When the news about tweeting CEO Pieter Uys on behalf of Vodacom - the South Africa´s largest cellphone Company - spread out on Twitter early July, I was happy there is the first CEO herald, who takes social media opportunities seriously.
Pieter has not just installed internal effective monitoring systems to track the Company´s reputation on 24/7 scale. When he got alert about connectivity issues being discussed on Twitter and Facebook, he immediately took the time to personally respond to subscribers of Vodacom, who experienced the service downtime. To an angry customer tweet: "@Vodacom are you ignoring my last tweet. If we don't pay you chop us. If you don't provide service we don't pay! @uyspj", Pieter Uys himself wrote back: "@marknel1. Hi Mark. I am not ignoring you. Working on making you smile again :-)". And later that night, Pieter continued to keep his customers aware, he is there for them to solve the issues: “Words can’t express how sorry I am about today’s problem. Flat out working at making sure all is 100%. Pieter.” He shared updates until the problems were solved.

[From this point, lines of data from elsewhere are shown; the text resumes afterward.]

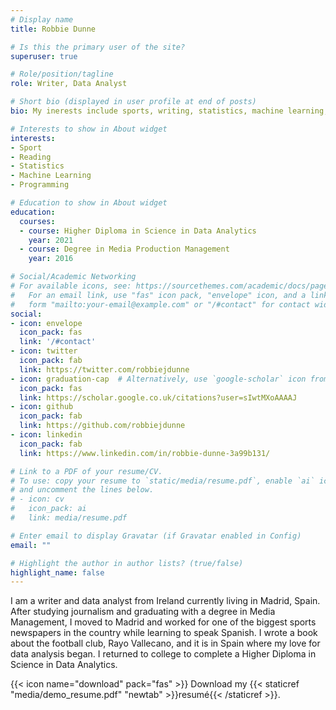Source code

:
 ```yaml
---
# Display name
title: Robbie Dunne

# Is this the primary user of the site?
superuser: true

# Role/position/tagline
role: Writer, Data Analyst

# Short bio (displayed in user profile at end of posts)
bio: My inerests include sports, writing, statistics, machine learning, data visualisation and culture.

# Interests to show in About widget
interests:
- Sport
- Reading
- Statistics
- Machine Learning
- Programming

# Education to show in About widget
education:
  courses:
  - course: Higher Diploma in Science in Data Analytics
    year: 2021
  - course: Degree in Media Production Management
    year: 2016

# Social/Academic Networking
# For available icons, see: https://sourcethemes.com/academic/docs/page-builder/#icons
#   For an email link, use "fas" icon pack, "envelope" icon, and a link in the
#   form "mailto:your-email@example.com" or "/#contact" for contact widget.
social:
- icon: envelope
  icon_pack: fas
  link: '/#contact'
- icon: twitter
  icon_pack: fab
  link: https://twitter.com/robbiejdunne
- icon: graduation-cap  # Alternatively, use `google-scholar` icon from `ai` icon pack
  icon_pack: fas
  link: https://scholar.google.co.uk/citations?user=sIwtMXoAAAAJ
- icon: github
  icon_pack: fab
  link: https://github.com/robbiejdunne
- icon: linkedin
  icon_pack: fab
  link: https://www.linkedin.com/in/robbie-dunne-3a99b131/

# Link to a PDF of your resume/CV.
# To use: copy your resume to `static/media/resume.pdf`, enable `ai` icons in `params.toml`, 
# and uncomment the lines below.
# - icon: cv
#   icon_pack: ai
#   link: media/resume.pdf

# Enter email to display Gravatar (if Gravatar enabled in Config)
email: ""

# Highlight the author in author lists? (true/false)
highlight_name: false
---
```


I am a writer and data analyst from Ireland currently living in Madrid, Spain. After studying journalism and graduating with a degree in Media Management, I moved to Madrid and worked for one of the biggest sports newspapers in the country while learning to speak Spanish. I wrote a book about the football club, Rayo Vallecano, and it is in Spain where my love for data analysis began. I returned to college to complete a Higher Diploma in Science in Data Analytics.

{{< icon name="download" pack="fas" >}} Download my {{< staticref "media/demo_resume.pdf" "newtab" >}}resumé{{< /staticref >}}.
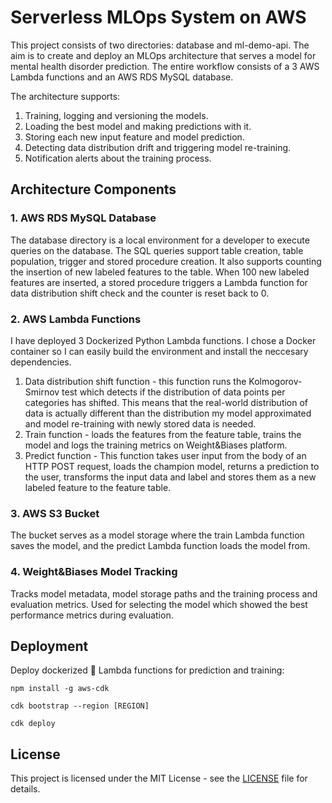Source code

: # Serverless MLOps System on AWS

This project consists of two directories: database and ml-demo-api. The aim is to create and deploy an MLOps architecture that serves a model for mental health disorder prediction. The entire workflow consists of a 3 AWS Lambda functions and an AWS RDS MySQL database.

The architecture supports:
1) Training, logging and versioning the models.
2) Loading the best model and making predictions with it.
3) Storing each new input feature and model prediction.
4) Detecting data distribution drift and triggering model re-training.
5) Notification alerts about the training process.

## Architecture Components

### 1. AWS RDS MySQL Database

The database directory is a local environment for a developer to execute queries on the database. The SQL queries support table creation, table population, trigger and stored procedure creation. It also supports counting the insertion of new labeled features to the table. When 100 new labeled features are inserted, a stored procedure triggers a Lambda function for data distribution shift check and the counter is reset back to 0.

### 2. AWS Lambda Functions

I have deployed 3 Dockerized Python Lambda functions. I chose a Docker container so I can easily build the environment and install the neccesary dependencies.

1) Data distribution shift function - this function runs the Kolmogorov-Smirnov test which detects if the distribution of data points per categories has shifted. This means that the real-world distribution of data is actually different than the distribution my model approximated and model re-training with newly stored data is needed.
2) Train function - loads the features from the feature table, trains the model and logs the training metrics on Weight&Biases platform.
3) Predict function - This function takes user input from the body of an HTTP POST request, loads the champion model, returns a prediction to the user, transforms the input data and label and stores them as a new labeled feature to the feature table.

### 3. AWS S3 Bucket

The bucket serves as a model storage where the train Lambda function saves the model, and the predict Lambda function loads the model from.

### 4. Weight&Biases Model Tracking

Tracks model metadata, model storage paths and the training process and evaluation metrics. Used for selecting the model which showed the best performance metrics during evaluation.

## Deployment
Deploy dockerized :whale: Lambda functions for prediction and training:

```npm install -g aws-cdk```

```cdk bootstrap --region [REGION]```

```cdk deploy```

## License

This project is licensed under the MIT License - see the [LICENSE](LICENSE) file for details.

Instead of probable consequent negative press coverage and a stream of customers leaving to competition, Uys not just attracted positive international attention, he won the respect of the hard to persuade tweeting community: “The fact that you are still working at 11pm speaks volumes Pieter -- as does your apology. Bravo,” Chris Moerdyk.
Customers were astonished, that a CEO himself took the time to speak with them. They got reassurance that the problems are temporary and being solved with high priority, as the CEO himself puts his credit into the game. And because Pieter Uys listened and cared enough, because his tweets were authentic and with clear intentions, he was able to switch opinions.
As Vodacom case shows, nowadays there is a huge benefit when a CEO acts as the public face of the company to both the customer community as well as the marketplace as a whole, when he shifts the emphasis from a broadcast and self-centered mentality to one of listening and serving the community.
Vodacom´s CEO clearly understood, that social conversations nowadays have turned the tables. Customers are more and more empowered to publish their thoughts, there is no way to stop or control them. Brands and companies are no longer expected to be perfect, quite the opposite. And the ones that continue to repeat the good old message of "You - customer- are lucky we exist. We are perfect. It is you that is not" are definitely heading to face a big surprise.
Reputation is not just something to "protect". Reputation is something to be built - every day, each moment, every single step. Social media offer a great opportunity to enhance it for brands and companies, especially if they are led by brave and progressive CEOs.